Deciphering the Reaction Cycle Mechanisms and Key Reaction Factors of Monochlorosilane by Disproportionation of Dichlorosilane via Experiments and Density Functional Theory.

Monochlorosilane (MCS) is an important silicon-based precursor for the fabrication of semiconductors and integrated circuits. The MCS production partly depends on the catalytic disproportionation of dichlorosilane (DCS). The DCS disproportionation has been critical yet challenging due to the involvement of multiple reversible reactions and other byproducts, often resulting in suboptimal yields of MCS. This investigation explored the sensitive conditions and key controlling factors affecting MCS yield in DCS disproportionation using gas chromatography-mass spectrometry (GC-MS). With increasing feed rates, the temperature requirement for DCS disproportionation gradually increased, and the sensitivity became significantly enhanced at high pressures.

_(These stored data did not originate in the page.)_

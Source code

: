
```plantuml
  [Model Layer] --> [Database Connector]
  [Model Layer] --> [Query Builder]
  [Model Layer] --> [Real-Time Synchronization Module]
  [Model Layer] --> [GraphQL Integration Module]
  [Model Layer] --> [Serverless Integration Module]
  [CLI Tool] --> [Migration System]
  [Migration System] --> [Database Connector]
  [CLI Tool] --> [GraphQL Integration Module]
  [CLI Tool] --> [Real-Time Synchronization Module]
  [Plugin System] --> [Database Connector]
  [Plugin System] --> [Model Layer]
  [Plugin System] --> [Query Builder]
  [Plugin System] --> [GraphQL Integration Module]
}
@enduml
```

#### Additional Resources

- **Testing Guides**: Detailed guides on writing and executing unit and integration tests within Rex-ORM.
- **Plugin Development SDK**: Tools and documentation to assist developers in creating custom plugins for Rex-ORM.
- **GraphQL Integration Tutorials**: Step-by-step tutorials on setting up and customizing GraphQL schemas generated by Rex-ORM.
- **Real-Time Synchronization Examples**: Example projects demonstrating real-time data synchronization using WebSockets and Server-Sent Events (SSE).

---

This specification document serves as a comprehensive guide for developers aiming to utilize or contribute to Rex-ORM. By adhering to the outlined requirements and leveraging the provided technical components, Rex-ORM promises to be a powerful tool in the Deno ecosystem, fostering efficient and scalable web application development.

The optimal reaction conditions were 0.2 kg/h, 323.15 K, and 0.3 MPa. More importantly, density functional theory (DFT) calculations revealed the complete reaction cycle pathways of MCS generation. In these pathways, DCS dehydrogenation was identified as the rate-determining step, exhibiting the antagonistic effect with MCS disproportionation. The SiHCl-SiHCl species, acting as the key intermediate, decomposed after promoting chlorine transfer to produce MCS and trichlorosilane (TCS). Furthermore, chloride ions, as byproducts, not only removed reactants but also acted as the chlorine source. This study provides significant theoretical guidance for the precise control of chlorosilane disproportionation reactions and the design of related catalysts.